В Абхазии

Дневник послевоенного ребенка, или триггеры 1990-х

Корреспондент Sputnik Абхазия на своем примере рассуждает, как Отечественная война повлияла на поколение, которое ее не застало.
Подписывайтесь на Sputnik в Дзен
Нас принято называть "послевоенные". Нам тоже скоро 30, как и Победе, но в глазах "довоенных" мы все еще дети, потому что мы, к нашему счастью, не застали ужаса войны и не в полной мере ощутили лишения блокады.
Действительно, мне, как моим трем старшим сестрам, не приходилось прятаться в подвалах, перемещаться из города в город в поисках наиболее безопасного места, жить долгое время без родителей, порой с совершенно посторонними людьми. Однако война сильно повлияла и на мою жизнь, постараюсь объяснить почему.
Асмат Цвижба, Sputnik

Гордость и обстоятельства

Младший ребенок в семье, я была окружена особой любовью родителей и трех старших сестер. Я появилась в семье, когда родителям было уже за 40. Родственники рассказывали, что окружающие недоумевали и удивлялись смелости мамы решиться на еще одного ребенка в такое сложное время.
Я не была ничем обделена, несмотря на сложное время. Но только с возрастом я поняла, как эта стабильность давалась родителям.

Моей маме, женщине очень гордой, пришлось совместить преподавание в колледже с торговлей, которой она никогда не занималась. Днем она забирала меня из школы, пешком по проспекту мы шли к оптовым складам, чтобы забрать товар для небольшого родительского магазина у дома. Склад мороженого был похож на морг, в нем было невыносимо холодно, успокаивала лишь мысль, что мне достанется заветный "Труффальдино" на палочке.

Сестрам пришлось сложнее.

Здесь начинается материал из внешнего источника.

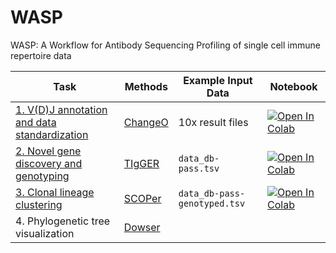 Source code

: # WASP
WASP: A Workflow for Antibody Sequencing Profiling of single cell immune repertoire data 

| Task | Methods | Example Input Data  | Notebook | 
| ---- | ---- | ---- | -------- |
| [1. V(D)J annotation and data standardization](https://github.com/yyw-informatics/WASP/blob/main/Immcantation_1_VDJ_Annotation_and_Standardization_with_Change_O_in_Python.ipynb)  | [ChangeO](https://academic.oup.com/bioinformatics/article/31/20/3356/195677) | 10x result files | [![Open In Colab](https://colab.research.google.com/assets/colab-badge.svg)](https://colab.research.google.com/github/yyw-informatics/WASP/blob/main/Immcantation_1_VDJ_Annotation_and_Standardization_with_Change_O_in_Python.ipynb)
| [2. Novel gene discovery and genotyping](https://github.com/yyw-informatics/WASP/blob/main/Immcantation_2_Novel_V_gene_alleles_with_TIgGER_in_R.ipynb) | [TIgGER](https://www.pnas.org/doi/10.1073/pnas.1417683112) | `data_db-pass.tsv` |[![Open In Colab](https://colab.research.google.com/assets/colab-badge.svg)](https://colab.research.google.com/github/yyw-informatics/WASP/blob/main/Immcantation_2_Novel_V_gene_alleles_with_TIgGER_in_R.ipynb)|
| [3. Clonal lineage clustering](https://github.com/yyw-informatics/WASP/blob/main/Immcantation_3_Clonal_lineages_clustering_with_SHazaM_and_SCOPer_in_R.ipynb) | [SCOPer](https://academic.oup.com/bioinformatics/article/34/13/i341/5045726) |  `data_db-pass-genotyped.tsv`   | [![Open In Colab](https://colab.research.google.com/assets/colab-badge.svg)](https://colab.research.google.com/github/yyw-informatics/WASP/blob/main/Immcantation_3_Clonal_lineages_clustering_with_SHazaM_and_SCOPer_in_R.ipynb)   |
| 4. Phylogenetic tree visualization |[Dowser](https://journals.plos.org/ploscompbiol/article?id=10.1371/journal.pcbi.1009885)   |   |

Из-за войны они были вынуждены сменить несколько школ, находиться вдалеке от родителей. Когда родилась я, старшая сестра была вынуждена доучиться в школе экстерном, маме нужно было работать.
Две средние сестры учились в России. Семье пришлось продать все ценное, что чудом удалось сохранить после войны, но родители настаивали на получении достойного образования. Помню поникшие глаза мамы, когда мы выходили из переговорного пункта после разговора с сестрами. Это означало лишь одно – она прокручивала в голове всевозможные варианты, где в этот раз достать деньги.
В первый класс я шла без мамы. С огромными сумками еды, в пахучем плацкарте она к началу учебного года ездила к сестрам, а меня в школу отправляли папа и старшая сестра, снабдив огромным букетом калл из сада соседки.
В Абхазии
Сказки о войне: чем и зачем грузины оправдывают свое поражение спустя 30 лет

Школьные воспоминания

До школы я практически не говорила на родном абхазском, несмотря на то, что все члены семьи им владеют свободно. Не могу похвастаться филигранным литературным владением языка и сейчас, но всему тому, что я знаю, я обязана своей первой учительнице Анжеле Владимировне.
Молодая женщина с короткой стрижкой очень быстро разговаривала, так же быстро передвигалась по классу и сильно любила всех нас. В шесть лет я не замечала шрама на ее лице, он достался ей на фронте. Женщина, которая пыталась заставить сидеть нас за партой, покупала нам булочки в столовой и научила читать, еще несколько лет назад спасала жизни. Она никогда не рассказывала нам о своих подвигах, да и мы бы мало что поняли, но она научила нас ценить мир и историю.
Наш класс носил имя выпускниц нашей школы, совсем юных сестер Нанба и их тети Сангулия. Они, как и 85 остальных пассажиров, заживо сгорели в вертолете с беженцами, который был сбит над селом Лата 14 декабря 1992 года. Каждый год нас перед новогодними утренниками возили на место, где похоронены жертвы этой трагедии. Сотни людей в черном с портретами наших ровесников, совсем малышей, юных девушек и игрушками приходили на могилы. Эту картину вряд ли забудешь.
Я все еще помню каждую строчку из отрывка стихотворения Константина Герхелия, которое мне доверили прочесть на траурном митинге. На русском оно звучит так.
Перед младенцем кротким, даже волк –
Cтановится разнеженным, как шелк.
О, златопятый бог далеких предков,
Неужто, отвернулся ты от нас?
Зачем зловещею, кровавой меткой
Отметил этот день и этот час?
Все мое поколение наизусть знает песни военных лет, каждый год ко Дню Победы мы боролись за первенство в состязаниях по военной маршировке, попасть в команду было большой удачей.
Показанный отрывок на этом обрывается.